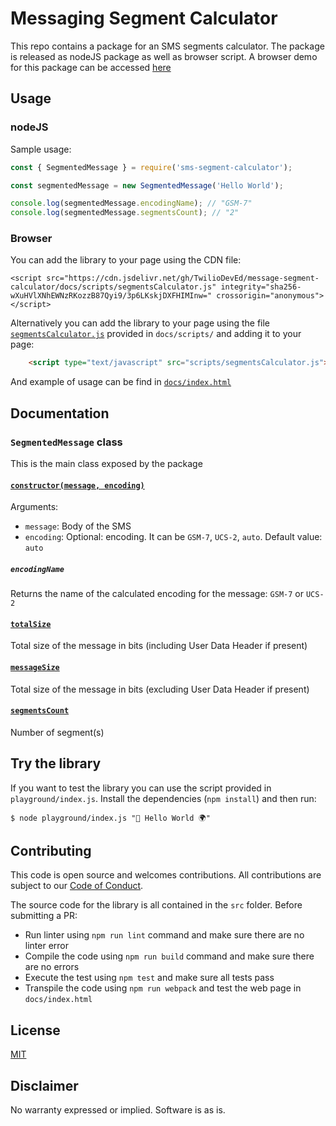 # Messaging Segment Calculator

This repo contains a package for an SMS segments calculator. The package is released as nodeJS package as well as browser script. 
A browser demo for this package can be accessed [here](https://twiliodeved.github.io/message-segment-calculator/)

## Usage 

### nodeJS

Sample usage: 

```javascript
const { SegmentedMessage } = require('sms-segment-calculator');

const segmentedMessage = new SegmentedMessage('Hello World');

console.log(segmentedMessage.encodingName); // "GSM-7"
console.log(segmentedMessage.segmentsCount); // "2"
```

### Browser

You can add the library to your page using the CDN file: 

```
<script src="https://cdn.jsdelivr.net/gh/TwilioDevEd/message-segment-calculator/docs/scripts/segmentsCalculator.js" integrity="sha256-wXuHVlXNhEWNzRKozzB87Qyi9/3p6LKskjDXFHIMInw=" crossorigin="anonymous"></script>
```

Alternatively you can add the library to your page using the file [`segmentsCalculator.js`](https://github.com/TwilioDevEd/message-segment-calculator/blob/main/docs/scripts/segmentsCalculator.js) provided in `docs/scripts/` and adding it to your page: 

```html
    <script type="text/javascript" src="scripts/segmentsCalculator.js"></script>
```

And example of usage can be find in [`docs/index.html`](https://github.com/TwilioDevEd/message-segment-calculator/blob/main/docs/index.html)

## Documentation 
### `SegmentedMessage` class

This is the main class exposed by the package

#### [`constructor(message, encoding)`](https://github.com/TwilioDevEd/message-segment-calculator/blob/403313a44ed406b3669cf3c57f32ca98fd92b1e1/src/libs/SegmentedMessage.ts#L37)
Arguments:
* `message`: Body of the SMS 
* `encoding`: Optional: encoding. It can be `GSM-7`, `UCS-2`, `auto`. Default value: `auto`

##### `encodingName` 

Returns the name of the calculated encoding for the message: `GSM-7` or `UCS-2`

#### [`totalSize`](https://github.com/TwilioDevEd/message-segment-calculator/blob/403313a44ed406b3669cf3c57f32ca98fd92b1e1/src/libs/SegmentedMessage.ts#L161)

Total size of the message in bits (including User Data Header if present)

#### [`messageSize`](https://github.com/TwilioDevEd/message-segment-calculator/blob/403313a44ed406b3669cf3c57f32ca98fd92b1e1/src/libs/SegmentedMessage.ts#L172)

Total size of the message in bits (excluding User Data Header if present)

#### [`segmentsCount`](https://github.com/TwilioDevEd/message-segment-calculator/blob/403313a44ed406b3669cf3c57f32ca98fd92b1e1/src/libs/SegmentedMessage.ts#L184)

Number of segment(s)

## Try the library

If you want to test the library you can use the script provided in `playground/index.js`. Install the dependencies (`npm install`) and then run: 

```shell
$ node playground/index.js "👋 Hello World 🌍"
```

## Contributing

This code is open source and welcomes contributions. All contributions are subject to our [Code of Conduct](https://github.com/twilio-labs/.github/blob/master/CODE_OF_CONDUCT.md).

The source code for the library is all contained in the `src` folder. Before submitting a PR: 

* Run linter using `npm run lint` command and make sure there are no linter error
* Compile the code using `npm run build` command and make sure there are no errors
* Execute the test using `npm test` and make sure all tests pass
* Transpile the code using `npm run webpack` and test the web page in `docs/index.html`

## License

[MIT](http://www.opensource.org/licenses/mit-license.html)

## Disclaimer

No warranty expressed or implied. Software is as is.

[twilio]: https://www.twilio.com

★ ★ ★ ★ ★

→ **Required work**: Check each line of the entries above for the word "present". List the ones that have it.

→ **Problem solution**:
Total size of the message in bits (including User Data Header if present)
Total size of the message in bits (excluding User Data Header if present)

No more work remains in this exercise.